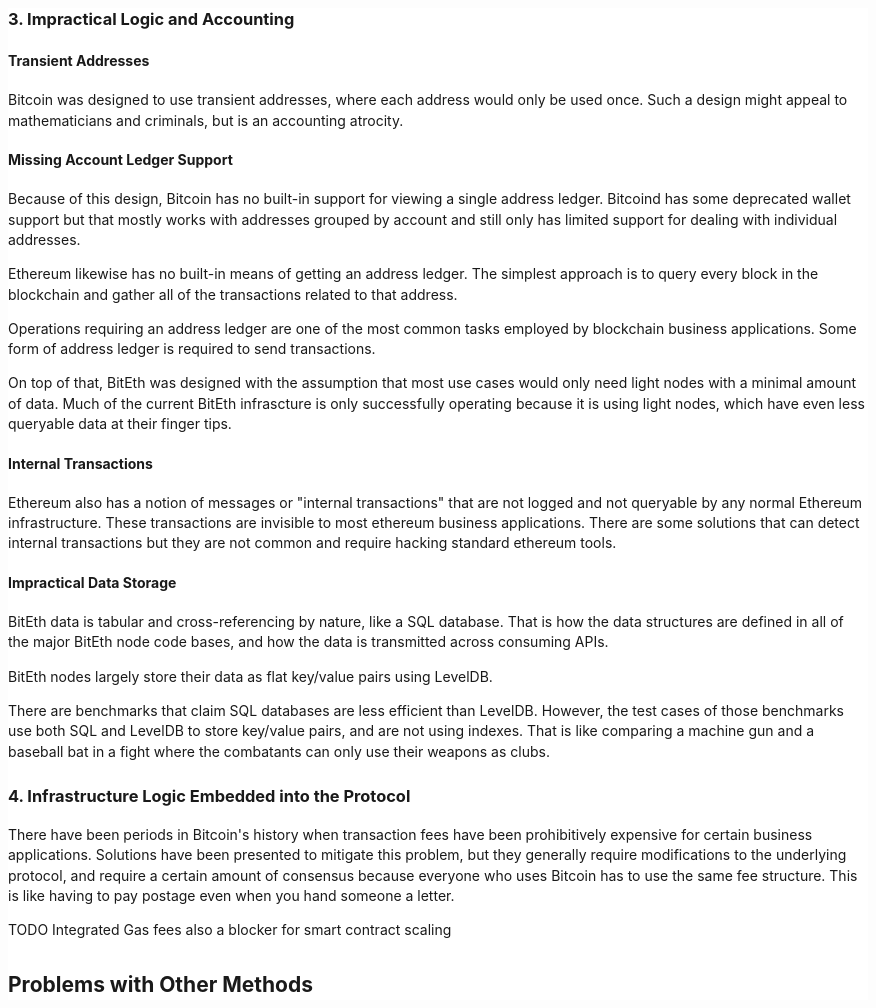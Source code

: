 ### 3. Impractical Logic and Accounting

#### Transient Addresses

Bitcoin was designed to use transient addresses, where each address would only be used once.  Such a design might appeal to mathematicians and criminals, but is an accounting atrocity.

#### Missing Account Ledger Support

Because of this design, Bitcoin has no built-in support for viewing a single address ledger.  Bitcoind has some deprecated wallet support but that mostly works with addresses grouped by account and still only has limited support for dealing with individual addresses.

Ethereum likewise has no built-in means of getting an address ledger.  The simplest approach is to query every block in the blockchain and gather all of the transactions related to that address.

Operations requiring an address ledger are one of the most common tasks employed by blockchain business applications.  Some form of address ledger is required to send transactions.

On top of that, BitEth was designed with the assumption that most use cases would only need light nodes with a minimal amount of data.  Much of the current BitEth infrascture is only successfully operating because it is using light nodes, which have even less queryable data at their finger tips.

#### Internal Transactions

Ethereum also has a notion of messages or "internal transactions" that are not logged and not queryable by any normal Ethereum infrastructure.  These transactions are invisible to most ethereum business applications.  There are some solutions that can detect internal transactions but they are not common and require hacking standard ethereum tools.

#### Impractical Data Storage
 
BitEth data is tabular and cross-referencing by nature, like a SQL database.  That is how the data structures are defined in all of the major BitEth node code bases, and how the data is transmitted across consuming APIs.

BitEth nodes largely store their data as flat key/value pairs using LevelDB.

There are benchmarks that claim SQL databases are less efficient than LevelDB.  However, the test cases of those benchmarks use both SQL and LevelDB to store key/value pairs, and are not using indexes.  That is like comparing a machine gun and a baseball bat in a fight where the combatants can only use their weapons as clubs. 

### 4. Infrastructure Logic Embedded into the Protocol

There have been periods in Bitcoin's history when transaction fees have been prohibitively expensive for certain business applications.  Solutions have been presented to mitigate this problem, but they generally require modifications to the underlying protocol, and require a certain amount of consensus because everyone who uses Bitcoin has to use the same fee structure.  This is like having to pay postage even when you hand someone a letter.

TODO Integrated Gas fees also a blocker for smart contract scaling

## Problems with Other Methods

================================

_Aim of the exercise_.
From the records above, quote only the lines running from the line with "Because of this" to the line with "Operations requiring an", both lines included.

_Answer space_.
Because of this design, Bitcoin has no built-in support for viewing a single address ledger.  Bitcoind has some deprecated wallet support but that mostly works with addresses grouped by account and still only has limited support for dealing with individual addresses.

Ethereum likewise has no built-in means of getting an address ledger.  The simplest approach is to query every block in the blockchain and gather all of the transactions related to that address.

Operations requiring an address ledger are one of the most common tasks employed by blockchain business applications.  Some form of address ledger is required to send transactions.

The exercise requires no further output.